25/10/2025
Cuando
metes la pala bajo la superficie del montón de estiércol, una intensa vaharada
de campo, de establo, de naturaleza rural llega al olfato; olor a la madre
tierra. El estiércol está fermentado y en sus entrañas duerme todavía el último
calor que viene de la transformación de la materia muerta en nutrientes que
alimentarán la tierra de nuestra parcela. Su olor esta mañana me sugería la
conexión que existe entre la muerte y la vida; lo que muere alimenta lo que
vive. En el montón de compost, la alternativa al estiércol que usamos hoy,
palpita la vida. Basta meter la mano en él; su calor, su intenso olor, delata la
presencia de la vida que vibra en su interior.
Tánta
vida vibra a nuestro alrededor que se nos pasa desapercibida. La microbiota
intestinal de la vaca, las bacterias del suelo, un complejo mundo trabajando a
marchas forzadas cuya finalidad no es otra que coadyuvar a la continuidad de la
vida. Esta mañana mientras andaba paleando el estiércol sobre la carretilla, me
surgió una pregunta relacionada con los olores, el porqué de ese olor tan
característico de tierra mojada cuando empieza a llover, algo que no sucede
cuando simplemente desparramamos agua con la manguera sobre la tierra.

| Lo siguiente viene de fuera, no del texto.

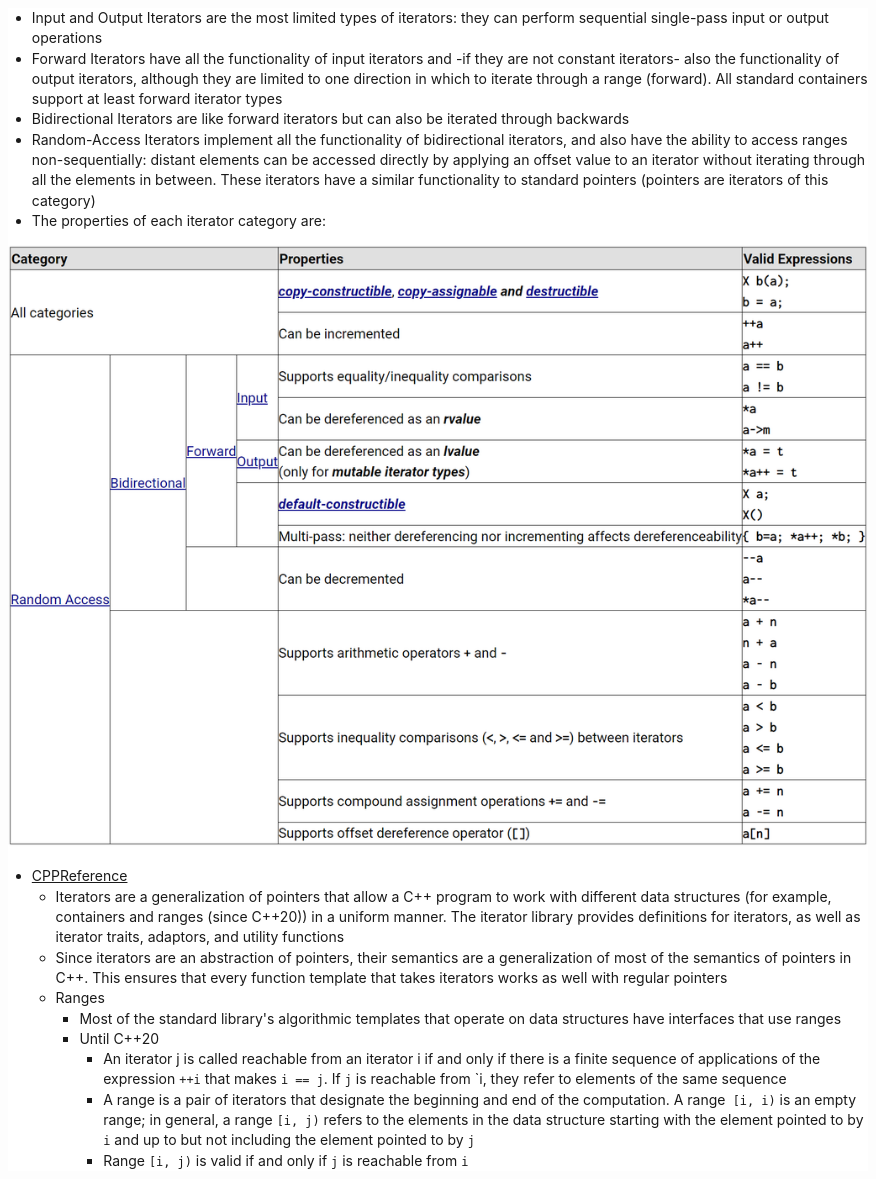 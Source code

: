  - Input and Output Iterators are the most limited types of iterators: they can perform sequential single-pass input or output operations
  - Forward Iterators have all the functionality of input iterators and -if they are not constant iterators- also the functionality of output iterators, although they are limited to one direction in which to iterate through a range (forward). All standard containers support at least forward iterator types
  - Bidirectional Iterators are like forward iterators but can also be iterated through backwards
  - Random-Access Iterators implement all the functionality of bidirectional iterators, and also have the ability to access ranges non-sequentially: distant elements can be accessed directly by applying an offset value to an iterator without iterating through all the elements in between. These iterators have a similar functionality to standard pointers (pointers are iterators of this category)
  - The properties of each iterator category are:

  ![](images/iterator1.png)

- [CPPReference](https://en.cppreference.com/w/cpp/iterator)
  - Iterators are a generalization of pointers that allow a C++ program to work with different data structures (for example, containers and ranges (since C++20)) in a uniform manner. The iterator library provides definitions for iterators, as well as iterator traits, adaptors, and utility functions
  - Since iterators are an abstraction of pointers, their semantics are a generalization of most of the semantics of pointers in C++. This ensures that every function template that takes iterators works as well with regular pointers
  - Ranges
    - Most of the standard library's algorithmic templates that operate on data structures have interfaces that use ranges
    - Until C++20
      - An iterator j is called reachable from an iterator i if and only if there is a finite sequence of applications of the expression `++i` that makes `i == j`. If `j` is reachable from `i, they refer to elements of the same sequence
      - A range is a pair of iterators that designate the beginning and end of the computation. A range` [i, i)` is an empty range; in general, a range `[i, j)` refers to the elements in the data structure starting with the element pointed to by `i` and up to but not including the element pointed to by `j`
      - Range `[i, j)` is valid if and only if `j` is reachable from `i`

Investigué. Resultó que ese olor tan especial de la lluvia sobre la tierra seca
recibe el nombre de petricor. Averigüé que en la tierra viven unas bacterias
que producen una sustancia llamada geosmina, que es la que olemos cuando la
lluvia cae repentinamente sobre el suelo. Cuando la lluvia golpea el suelo,
forma microburbujas que estallan y lanzan al aire esas moléculas aromáticas que
nosotros percibimos como olor a tierra mojada. Una curiosidad te lleva a otra y
sin comerlo ni beberlo de repente te sientes inmerso en un mundo microscópico a
través del cual pasa la explicación de fenómenos bacterianos complejos sin cuya
intervención sería imposible la vida. Y en esto el tránsito de la
descomposición de la materia orgánica a compost o estiércol listo para usar, un fenómeno que conocemos desde la
escuela primaria, se revela pala en mano como el pilar esencial que sostiene la
fertilidad del suelo, la riqueza biológica y por tanto la continuidad de la
vida, una deducción que respirando la “fragancia” del estiércol me hacía
cavilar sobre estos pequeños procesos de la vida que, en el marco de una
relación personal con la tierra como la que vengo teniendo estos días, venían a
inspirarme de nuevo la posibilidad de volver a crear una huerta en nuestra
parcela. Tuvimos muchos años huerta en casa, pero sucedía que con nuestros
hábitos de pasar los veranos viajando o caminando por las montañas, los
productos de la huerta no los aprovechábamos. Terminamos por abandonarla
definitivamente cuando emprendimos un viaje de un año alrededor del mundo. Ahora
la idea volvía a rondarme por la cabeza. Un asunto bastante complicado porque
en la parcela han crecido tantos árboles, que es difícil encontrar un lugar que
reciba el suficiente sol que necesitaría una huerta. No obstante, por ahí queda
la idea… ¡quién sabe!
Esto escribió una vez Novalis: “Romantizo lo vulgar
dándole un sentido sublime, lo habitual dándole un misterioso prestigio, lo
conocido dándole la dignidad de los ignoto, lo finito dándole apariencia de
infinito”. No me importaría romantizar nuestra
parcela. También romantizo con
frecuencia la montaña y pienso que romantizar no es irte por peteneras, sino
reencontrar significado profundo en lo cotidiano. Novalis habla de
Esta
tarde tras dedicar un buen rato a esto y a lo otro, salí a darme una vuelta por
la parcela. Me fui directamente a ver el trabajo de la mañana, unos cien metros
cuadrados airados, limpiados, estercolados, peinados con la escoba metálica.
Era el placer el trabajo bien hecho, pero sobre todo el inicio de esa relación
que poco a poco se está profundizando entre nosotros dos, la tierra y su
jardinero. Ahora la tierra huele levemente a estiércol.